* WORK TO BE COMPLETED:
Every line in the records below with the string "html" needs to be copied out.

* RECORDS SHOWN:
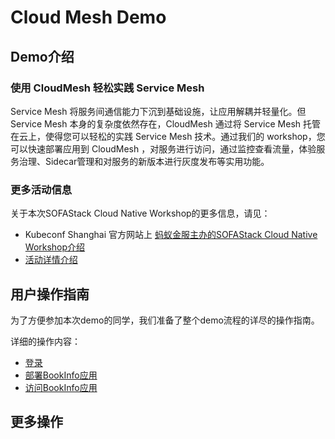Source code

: # Cloud Mesh Demo

## Demo介绍

### **使用 CloudMesh 轻松实践 Service Mesh**

Service Mesh 将服务间通信能力下沉到基础设施，让应用解耦并轻量化。但 Service Mesh 本身的复杂度依然存在，CloudMesh 通过将 Service Mesh 托管在云上，使得您可以轻松的实践 Service Mesh 技术。通过我们的 workshop，您可以快速部署应用到 CloudMesh ，对服务进行访问，通过监控查看流量，体验服务治理、Sidecar管理和对服务的新版本进行灰度发布等实用功能。

### 更多活动信息

关于本次SOFAStack Cloud Native Workshop的更多信息，请见：

- Kubeconf Shanghai 官方网站上 [蚂蚁金服主办的SOFAStack Cloud Native Workshop介绍](https://kccncosschn19chi.sched.com/event/OxK7/long-kuang-yan-shu-zha-sofastack-cloud-native-workshop-sha-yi-gui-zha-shen?iframe=no&w=100%&sidebar=yes&bg=no)
- [活动详情介绍](https://www.sofastack.tech/activities/sofastack-cloud-native-workshop)

## 用户操作指南

为了方便参加本次demo的同学，我们准备了整个demo流程的详尽的操作指南。

详细的操作内容：

- [登录](login.md)
- [部署BookInfo应用](bookinfo.md)
- [访问BookInfo应用](access.md)

## 更多操作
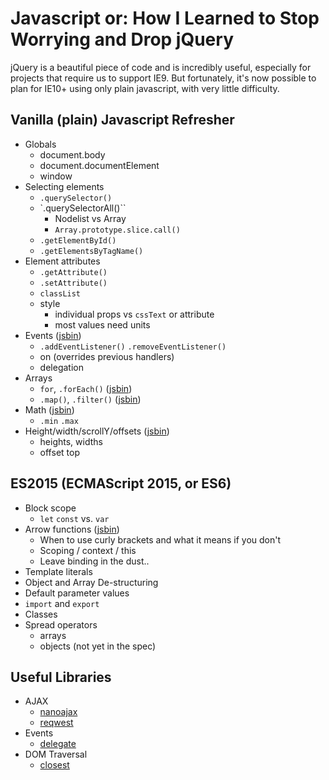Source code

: # Javascript or: How I Learned to Stop Worrying and Drop jQuery

jQuery is a beautiful piece of code and is incredibly useful, especially for projects that require us to support IE9. But fortunately, it's now possible to plan for IE10+ using only plain javascript, with very little difficulty.

## Vanilla (plain) Javascript Refresher
- Globals 
  - document.body
  - document.documentElement
  - window
- Selecting elements
  - `.querySelector()`
  - `.querySelectorAll()``
    - Nodelist vs Array 
    - `Array.prototype.slice.call()`
  - `.getElementById()`
  - `.getElementsByTagName()`
- Element attributes
  - `.getAttribute()`
  - `.setAttribute()`
  - `classList`
  - style 
    - individual props vs `cssText` or attribute
    - most values need units
- Events ([jsbin](http://jsbin.com/fomuceh/edit?js,console,output))
  - `.addEventListener()` `.removeEventListener()`
  - on<event> (overrides previous handlers)
  - delegation 
- Arrays 
  - `for`, `.forEach()` ([jsbin](http://jsbin.com/nesizu/edit?js,console))
  - `.map()`, `.filter()` ([jsbin](http://jsbin.com/jaxixiq/edit?js,console))
- Math ([jsbin](https://jsbin.com/vidixob/edit?html,js,console,output))
  - `.min` `.max`
- Height/width/scrollY/offsets ([jsbin](http://jsbin.com/kiyomo/edit?js,console))
  - heights, widths
  - offset top 

## ES2015 (ECMAScript 2015, or ES6)
- Block scope
  - `let` `const` vs. `var` 
- Arrow functions ([jsbin](https://jsbin.com/gihokaviki/edit?html,js,console,output))
  - When to use curly brackets and what it means if you don't
  - Scoping / context / this
  - Leave binding in the dust..
- Template literals 
- Object and Array De-structuring
- Default parameter values
- `import` and `export` 
- Classes
- Spread operators
  - arrays
  - objects (not yet in the spec)

## Useful Libraries
- AJAX
  - [nanoajax](https://github.com/yanatan16/nanoajax)
  - [reqwest](https://github.com/ded/reqwest)
- Events
  - [delegate](https://github.com/zenorocha/delegate)
- DOM Traversal
  - [closest](https://github.com/ForbesLindesay/closest)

* SOLUTION TO THIS TASK:
- Math ([jsbin](https://jsbin.com/vidixob/edit?html,js,console,output))
- Arrow functions ([jsbin](https://jsbin.com/gihokaviki/edit?html,js,console,output))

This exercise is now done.